● **What to do**: Extract, exactly as written, each line from the start of the records below to the line containing "We resolve the", both ends included; drop the pictures.

● **Entries taken from a collection**:
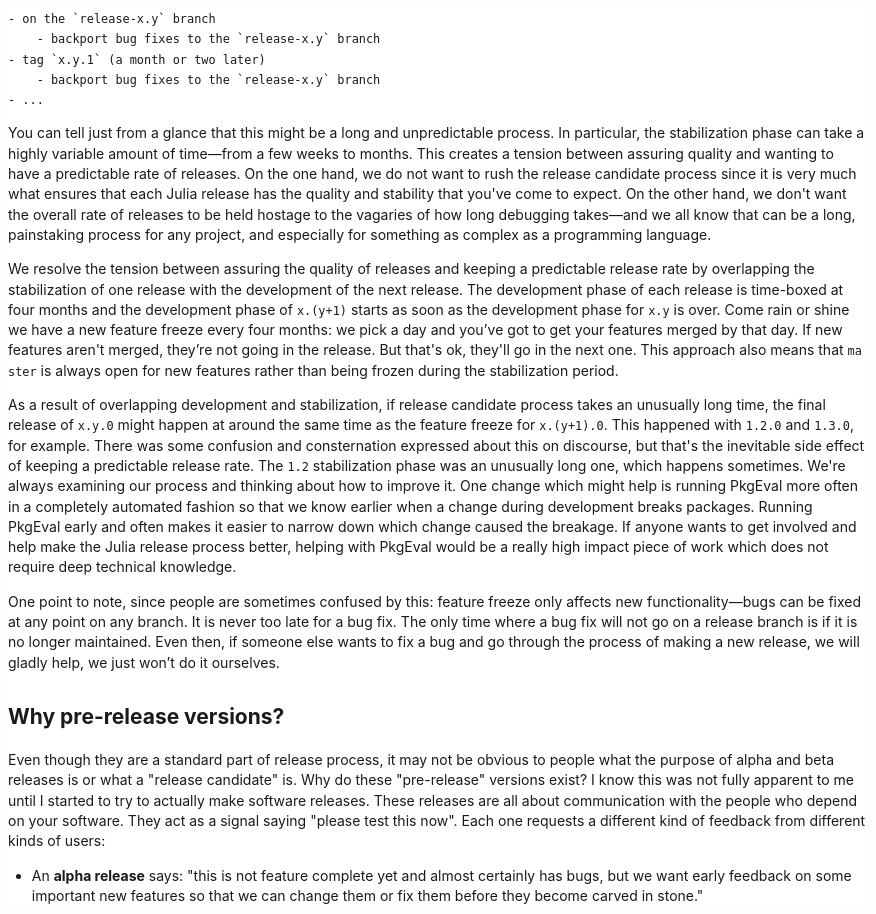     - on the `release-x.y` branch
        - backport bug fixes to the `release-x.y` branch
    - tag `x.y.1` (a month or two later)
        - backport bug fixes to the `release-x.y` branch
    - ...

You can tell just from a glance that this might be a long and unpredictable process. In particular, the stabilization phase can take a highly variable amount of time—from a few weeks to months. This creates a tension between assuring quality and wanting to have a predictable rate of releases. On the one hand, we do not want to rush the release candidate process since it is very much what ensures that each Julia release has the quality and stability that you've come to expect. On the other hand, we don't want the overall rate of releases to be held hostage to the vagaries of how long debugging takes—and we all know that can be a long, painstaking process for any project, and especially for something as complex as a programming language.

We resolve the tension between assuring the quality of releases and keeping a predictable release rate by overlapping the stabilization of one release with the development of the next release. The development phase of each release is time-boxed at four months and the development phase of `x.(y+1)` starts as soon as the development phase for `x.y` is over. Come rain or shine we have a new feature freeze every four months: we pick a day and you’ve got to get your features merged by that day. If new features aren't merged, they’re not going in the release. But that's ok, they'll go in the next one. This approach also means that `master` is always open for new features rather than being frozen during the stabilization period.

As a result of overlapping development and stabilization, if release candidate process takes an unusually long time, the final release of `x.y.0` might happen at around the same time as the feature freeze for `x.(y+1).0`. This happened with `1.2.0` and `1.3.0`, for example. There was some confusion and consternation expressed about this on discourse, but that's the inevitable side effect of keeping a predictable release rate. The `1.2` stabilization phase was an unusually long one, which happens sometimes. We're always examining our process and thinking about how to improve it. One change which might help is running PkgEval more often in a completely automated fashion so that we know earlier when a change during development breaks packages. Running PkgEval early and often makes it easier to narrow down which change caused the breakage. If anyone wants to get involved and help make the Julia release process better, helping with PkgEval would be a really high impact piece of work which does not require deep technical knowledge.

One point to note, since people are sometimes confused by this: feature freeze only affects new functionality—bugs can be fixed at any point on any branch. It is never too late for a bug fix. The only time where a bug fix will not go on a release branch is if it is no longer maintained. Even then, if someone else wants to fix a bug and go through the process of making a new release, we will gladly help, we just won’t do it ourselves.

## Why pre-release versions?

Even though they are a standard part of release process, it may not be obvious to people what the purpose of alpha and beta releases is or what a "release candidate" is. Why do these "pre-release" versions exist? I know this was not fully apparent to me until I started to try to actually make software releases. These releases are all about communication with the people who depend on your software. They act as a signal saying "please test this now". Each one requests a different kind of feedback from different kinds of users:

- An **alpha release** says: "this is not feature complete yet and almost certainly has bugs, but we want early feedback on some important new features so that we can change them or fix them before they become carved in stone."
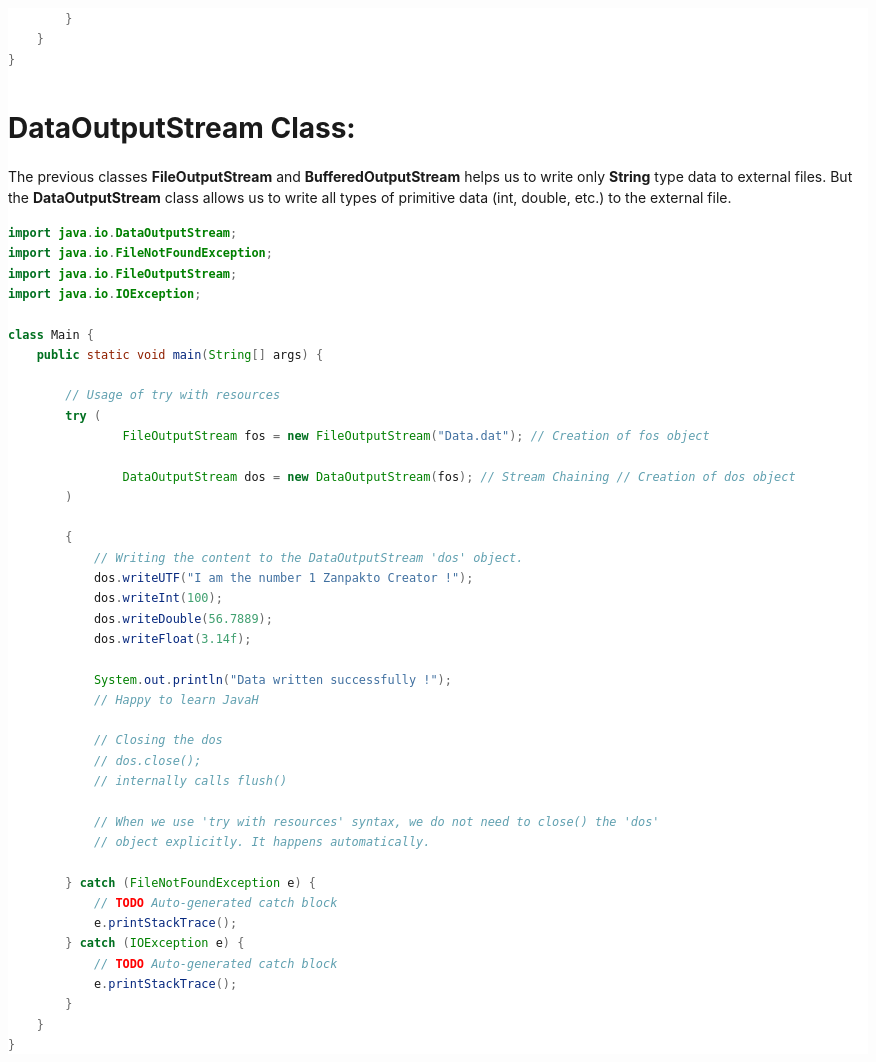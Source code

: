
 ```java
		}
	}
}
```

# DataOutputStream Class:

The previous classes **FileOutputStream** and **BufferedOutputStream** helps us to write only **String** type data to external files. But the **DataOutputStream** class allows us to write all types of primitive data (int, double, etc.) to the external file.

```java
import java.io.DataOutputStream;
import java.io.FileNotFoundException;
import java.io.FileOutputStream;
import java.io.IOException;

class Main {
	public static void main(String[] args) {

		// Usage of try with resources
		try (
				FileOutputStream fos = new FileOutputStream("Data.dat"); // Creation of fos object

				DataOutputStream dos = new DataOutputStream(fos); // Stream Chaining // Creation of dos object
		)

		{
			// Writing the content to the DataOutputStream 'dos' object.
			dos.writeUTF("I am the number 1 Zanpakto Creator !");
			dos.writeInt(100);
			dos.writeDouble(56.7889);
			dos.writeFloat(3.14f);

			System.out.println("Data written successfully !");
			// Happy to learn JavaH

			// Closing the dos
			// dos.close();
			// internally calls flush()

			// When we use 'try with resources' syntax, we do not need to close() the 'dos'
			// object explicitly. It happens automatically.

		} catch (FileNotFoundException e) {
			// TODO Auto-generated catch block
			e.printStackTrace();
		} catch (IOException e) {
			// TODO Auto-generated catch block
			e.printStackTrace();
		}
	}
}
```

● **Result**:
     - on the `release-x.y` branch
        - backport bug fixes to the `release-x.y` branch
    - tag `x.y.1` (a month or two later)
        - backport bug fixes to the `release-x.y` branch
    - ...

You can tell just from a glance that this might be a long and unpredictable process. In particular, the stabilization phase can take a highly variable amount of time—from a few weeks to months. This creates a tension between assuring quality and wanting to have a predictable rate of releases. On the one hand, we do not want to rush the release candidate process since it is very much what ensures that each Julia release has the quality and stability that you've come to expect. On the other hand, we don't want the overall rate of releases to be held hostage to the vagaries of how long debugging takes—and we all know that can be a long, painstaking process for any project, and especially for something as complex as a programming language.

We resolve the tension between assuring the quality of releases and keeping a predictable release rate by overlapping the stabilization of one release with the development of the next release. The development phase of each release is time-boxed at four months and the development phase of `x.(y+1)` starts as soon as the development phase for `x.y` is over. Come rain or shine we have a new feature freeze every four months: we pick a day and you’ve got to get your features merged by that day. If new features aren't merged, they’re not going in the release. But that's ok, they'll go in the next one. This approach also means that `master` is always open for new features rather than being frozen during the stabilization period.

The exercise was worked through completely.